Lambda Execution Lifecycle

Phase 1: INIT (Cold Start)

When no warm execution environment is available, Lambda provisions a new one:

Download code: Lambda fetches your deployment package from S3 (or ECR for container images)
Create microVM: A Firecracker microVM boots with your configured memory allocation
Initialize runtime: The language runtime starts (JVM, Python interpreter, Node.js V8 engine)
Execute init code: Code outside your handler function runs — imports, connections, SDK clients
Freeze: The environment is frozen, ready for the first invocation

The INIT phase gets 10 seconds of execution time with full configured CPU — this is free time not billed to you. Use it:

import boto3
import os
import json
from functools import lru_cache

# ALL of this runs during INIT — free cold start time
# Initialize SDK clients ONCE, reuse across invocations
dynamodb = boto3.resource('dynamodb')
table = dynamodb.Table(os.environ['TABLE_NAME'])
s3_client = boto3.client('s3')
secrets_client = boto3.client('secretsmanager')
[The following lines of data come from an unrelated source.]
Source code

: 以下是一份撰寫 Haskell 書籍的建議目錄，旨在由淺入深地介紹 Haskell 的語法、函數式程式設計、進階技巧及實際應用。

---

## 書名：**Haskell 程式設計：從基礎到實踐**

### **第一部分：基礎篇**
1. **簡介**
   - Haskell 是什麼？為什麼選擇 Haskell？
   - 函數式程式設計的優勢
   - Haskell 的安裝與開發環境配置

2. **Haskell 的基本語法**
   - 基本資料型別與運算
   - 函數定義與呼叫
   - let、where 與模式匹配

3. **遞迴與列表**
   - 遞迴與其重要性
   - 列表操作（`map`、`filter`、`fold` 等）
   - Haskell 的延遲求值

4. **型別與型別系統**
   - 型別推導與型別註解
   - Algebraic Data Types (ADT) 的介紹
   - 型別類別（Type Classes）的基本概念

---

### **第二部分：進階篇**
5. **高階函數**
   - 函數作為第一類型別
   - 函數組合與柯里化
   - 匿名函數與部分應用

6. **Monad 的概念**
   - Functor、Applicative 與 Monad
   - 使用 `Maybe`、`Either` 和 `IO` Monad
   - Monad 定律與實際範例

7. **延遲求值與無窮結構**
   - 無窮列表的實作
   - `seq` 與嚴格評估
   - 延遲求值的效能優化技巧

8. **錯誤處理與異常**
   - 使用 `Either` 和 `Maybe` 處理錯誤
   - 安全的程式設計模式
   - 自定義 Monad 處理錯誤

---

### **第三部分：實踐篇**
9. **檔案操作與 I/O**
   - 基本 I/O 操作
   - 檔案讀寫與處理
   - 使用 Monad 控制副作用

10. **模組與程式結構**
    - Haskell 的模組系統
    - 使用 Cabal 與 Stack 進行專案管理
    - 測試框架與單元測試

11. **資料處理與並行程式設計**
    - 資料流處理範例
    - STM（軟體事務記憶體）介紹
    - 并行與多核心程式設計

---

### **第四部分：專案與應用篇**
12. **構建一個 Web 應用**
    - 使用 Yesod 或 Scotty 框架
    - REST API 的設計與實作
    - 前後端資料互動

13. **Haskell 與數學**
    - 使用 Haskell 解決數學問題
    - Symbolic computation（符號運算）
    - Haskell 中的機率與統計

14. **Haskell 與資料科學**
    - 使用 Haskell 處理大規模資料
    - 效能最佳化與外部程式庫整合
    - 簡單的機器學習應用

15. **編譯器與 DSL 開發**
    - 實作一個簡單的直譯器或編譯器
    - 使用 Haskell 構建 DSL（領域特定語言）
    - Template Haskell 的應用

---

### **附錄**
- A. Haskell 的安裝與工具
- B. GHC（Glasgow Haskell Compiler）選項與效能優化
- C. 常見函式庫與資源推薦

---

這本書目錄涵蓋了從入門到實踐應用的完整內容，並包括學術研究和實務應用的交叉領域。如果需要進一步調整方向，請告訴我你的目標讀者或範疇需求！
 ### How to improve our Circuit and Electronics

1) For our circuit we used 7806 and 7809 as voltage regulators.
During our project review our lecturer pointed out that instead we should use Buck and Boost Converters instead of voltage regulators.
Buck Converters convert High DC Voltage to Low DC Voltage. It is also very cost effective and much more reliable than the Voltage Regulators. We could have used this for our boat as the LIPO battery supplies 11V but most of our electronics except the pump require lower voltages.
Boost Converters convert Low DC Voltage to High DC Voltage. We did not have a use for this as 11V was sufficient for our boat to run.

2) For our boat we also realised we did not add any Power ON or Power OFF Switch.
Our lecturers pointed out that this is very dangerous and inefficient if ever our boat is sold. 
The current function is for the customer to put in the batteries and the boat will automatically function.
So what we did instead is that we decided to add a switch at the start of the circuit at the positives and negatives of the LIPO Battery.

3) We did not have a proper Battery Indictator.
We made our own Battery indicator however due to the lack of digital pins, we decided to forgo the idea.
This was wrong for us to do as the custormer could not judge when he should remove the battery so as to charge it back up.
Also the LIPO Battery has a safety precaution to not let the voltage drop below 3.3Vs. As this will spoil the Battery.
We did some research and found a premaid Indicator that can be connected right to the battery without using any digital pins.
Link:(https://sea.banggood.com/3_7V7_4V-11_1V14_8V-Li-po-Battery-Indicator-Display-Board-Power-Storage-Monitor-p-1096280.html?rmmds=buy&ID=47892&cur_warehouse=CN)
# Pre-fetch configuration during init
@lru_cache(maxsize=1)
def get_config():
    """Cached during init, reused across warm invocations."""
    response = secrets_client.get_secret_value(
        SecretId=os.environ['CONFIG_SECRET_ARN']
    )
    return json.loads(response['SecretString'])

# Force initialization
CONFIG = get_config()

# Connection pools are established during INIT
import urllib3
http_pool = urllib3.PoolManager(maxsize=10, retries=urllib3.Retry(3))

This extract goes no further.